Very long-term sequelae of craniopharyngioma

颅咽管瘤 医学 儿科 放射治疗 外科 尿崩症 队列 内科学
作者
Mark Wijnen,Marry M. van den Heuvel‐Eibrink,Joseph A M J L Janssen,Coriene E. Catsman‐Berrevoets,Erna Michiels,M.L.C. van Veelen,A.H.G. Dallenga,J Berge,Caroline M. van Rij,Aart-Jan van der Lely,Sebastian J C M M Neggers
出处
期刊:European journal of endocrinology [Bioscientifica]
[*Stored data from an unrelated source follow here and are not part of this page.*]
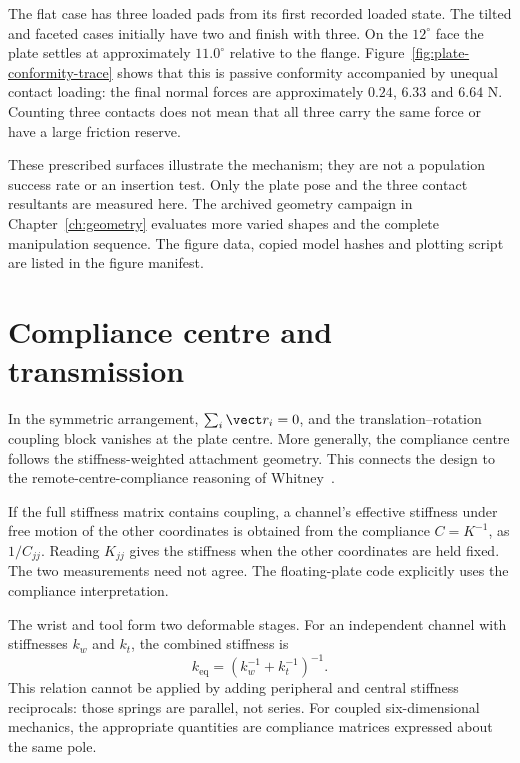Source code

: The flat case has three loaded pads from its first recorded loaded state. The tilted and faceted cases initially have two and finish with three. On the $12^\circ$ face the plate settles at approximately $11.0^\circ$ relative to the flange. Figure~\ref{fig:plate-conformity-trace} shows that this is passive conformity accompanied by unequal contact loading: the final normal forces are approximately $0.24$, $6.33$ and $6.64$ N. Counting three contacts does not mean that all three carry the same force or have a large friction reserve.


These prescribed surfaces illustrate the mechanism; they are not a population success rate or an insertion test. Only the plate pose and the three contact resultants are measured here. The archived geometry campaign in Chapter~\ref{ch:geometry} evaluates more varied shapes and the complete manipulation sequence. The figure data, copied model hashes and plotting script are listed in the figure manifest.


\section{Compliance centre and transmission}

In the symmetric arrangement, $\sum_i\vect r_i=0$, and the translation--rotation coupling block vanishes at the plate centre. More generally, the compliance centre follows the stiffness-weighted attachment geometry. This connects the design to the remote-centre-compliance reasoning of Whitney~\cite{whitney1982}.

If the full stiffness matrix contains coupling, a channel's effective stiffness under free motion of the other coordinates is obtained from the compliance $C=K^{-1}$, as $1/C_{jj}$. Reading $K_{jj}$ gives the stiffness when the other coordinates are held fixed. The two measurements need not agree. The floating-plate code explicitly uses the compliance interpretation.

The wrist and tool form two deformable stages. For an independent channel with stiffnesses $k_w$ and $k_t$, the combined stiffness is
\begin{equation}
k_{\mathrm{eq}}=\left(k_w^{-1}+k_t^{-1}\right)^{-1}.
\end{equation}
This relation cannot be applied by adding peripheral and central stiffness reciprocals: those springs are parallel, not series. For coupled six-dimensional mechanics, the appropriate quantities are compliance matrices expressed about the same pole.

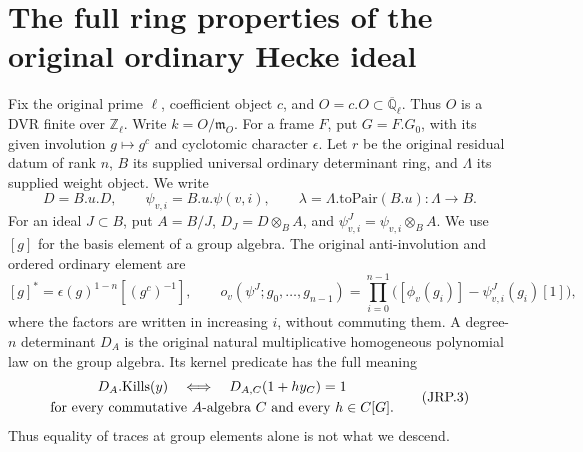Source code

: \section{The full ring properties of the original ordinary Hecke ideal}
\label{sec:ring-properties-v44}


Fix the original prime \(\ell\), coefficient object \(c\), and
\(O=c.O\subset\overline{\mathbb Q}_\ell\).  Thus \(O\) is a DVR
finite over \(\mathbb Z_\ell\).  Write \(k=O/\mathfrak m_O\).
For a frame \(F\), put \(G=F.G_0\), with its given involution
\(g\mapsto g^c\) and cyclotomic character \(\epsilon\).  Let
\(r\) be the original residual datum of rank \(n\),
\(B\) its supplied universal ordinary determinant ring, and
\(\Lambda\) its supplied weight object.  We write
\[
 D=B.u.D,\qquad \psi_{v,i}=B.u.\psi(v,i),\qquad
 \lambda=\Lambda.\mathrm{toPair}(B.u):\Lambda\longrightarrow B.
 \tag{JRP.1}
\]
For an ideal \(J\subset B\), put \(A=B/J\),
\(D_J=D\otimes_B A\), and \(\psi^J_{v,i}=\psi_{v,i}\otimes_B A\).
We use \([g]\) for the basis element of a group algebra.  The original
anti-involution and ordered ordinary element are
\[
 [g]^*=\epsilon(g)^{1-n}[(g^c)^{-1}],\qquad
 o_v(\psi^J;g_0,\ldots,g_{n-1})=
       \prod_{i=0}^{n-1}\bigl([\phi_v(g_i)]-\psi^J_{v,i}(g_i)[1]\bigr),
 \tag{JRP.2}
\]
where the factors are written in increasing \(i\), without commuting
them.  A degree-\(n\) determinant \(D_A\) is the original natural
multiplicative homogeneous polynomial law on the group algebra.
Its kernel predicate has the full meaning
\[
 \begin{gathered}
 D_A.\mathrm{Kills}(y)\quad\Longleftrightarrow\quad
 D_{A,C}(1+h y_C)=1\\
 \hbox{for every commutative \(A\)-algebra \(C\) and every \(h\in C[G]\)}.
 \end{gathered}
 \tag{JRP.3}
\]
Thus equality of traces at group elements alone is not what we descend.


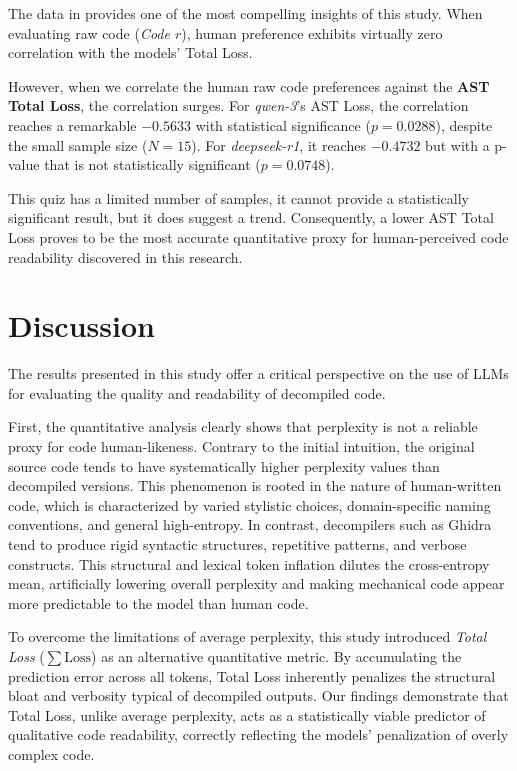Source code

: The data in  provides one of the most compelling insights of this study. When evaluating raw code (\emph{Code $r$}), human preference exhibits virtually zero correlation with the models' Total Loss.

However, when we correlate the human raw code preferences against the \textbf{\ac{AST} Total Loss}, the correlation surges. For \emph{qwen-3}'s AST Loss, the correlation reaches a remarkable $-0.5633$ with statistical significance ($p = 0.0288$), despite the small sample size ($N=15$). For \emph{deepseek-r1}, it reaches $-0.4732$ but with a p-value that is not statistically significant ($p = 0.0748$).

This quiz has a limited number of samples, it cannot provide a statistically significant result, but it does suggest a trend. Consequently, a lower \ac{AST} Total Loss proves to be the most accurate quantitative proxy for human-perceived code readability discovered in this research.
\section{Discussion}

The results presented in this study offer a critical perspective on the use of \acp{LLM} for evaluating the quality and readability of decompiled code.

First, the quantitative analysis clearly shows that perplexity is not a reliable proxy for code human-likeness. Contrary to the initial intuition, the original source code tends to have systematically higher perplexity values than decompiled versions. This phenomenon is rooted in the nature of human-written code, which is characterized by varied stylistic choices, domain-specific naming conventions, and general high-entropy. In contrast, decompilers such as Ghidra tend to produce rigid syntactic structures, repetitive patterns, and verbose constructs. This structural and lexical token inflation dilutes the cross-entropy mean, artificially lowering overall perplexity and making mechanical code appear more predictable to the model than human code.

To overcome the limitations of average perplexity, this study introduced \emph{Total Loss} ($\sum \mathrm{Loss}$) as an alternative quantitative metric. By accumulating the prediction error across all tokens, Total Loss inherently penalizes the structural bloat and verbosity typical of decompiled outputs. Our findings demonstrate that Total Loss, unlike average perplexity, acts as a statistically viable predictor of qualitative code readability, correctly reflecting the models' penalization of overly complex code.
卷期号:176 (6): 755-767 被引量:76
标识
DOI:10.1530/eje-17-0044
摘要

Objective Studies investigating long-term health conditions in patients with craniopharyngioma are limited by short follow-up durations and generally do not compare long-term health effects according to initial craniopharyngioma treatment approach. In addition, studies comparing long-term health conditions between patients with childhood- and adult-onset craniopharyngioma report conflicting results. The objective of this study was to analyse a full spectrum of long-term health effects in patients with craniopharyngioma according to initial treatment approach and age group at craniopharyngioma presentation. Design Cross-sectional study based on retrospective data. Methods We studied a single-centre cohort of 128 patients with craniopharyngioma treated from 1980 onwards (63 patients with childhood-onset disease). Median follow-up since craniopharyngioma presentation was 13 years (interquartile range: 5–23 years). Initial craniopharyngioma treatment approaches included gross total resection ( n = 25), subtotal resection without radiotherapy ( n = 44), subtotal resection with radiotherapy ( n = 25), cyst aspiration without radiotherapy ( n = 8), and 90 Yttrium brachytherapy ( n = 21). Results Pituitary hormone deficiencies (98%), visual disturbances (75%) and obesity (56%) were the most common long-term health conditions observed. Different initial craniopharyngioma treatment approaches resulted in similar long-term health effects. Patients with childhood-onset craniopharyngioma experienced significantly more growth hormone deficiency, diabetes insipidus, panhypopituitarism, morbid obesity, epilepsy and psychiatric conditions compared with patients with adult-onset disease. Recurrence-/progression-free survival was significantly lower after initial craniopharyngioma treatment with cyst aspiration compared with other therapeutic approaches. Survival was similar between patients with childhood- and adult-onset craniopharyngioma. Conclusions Long-term health conditions were comparable after different initial craniopharyngioma treatment approaches and were generally more frequent in patients with childhood- compared with adult-onset disease.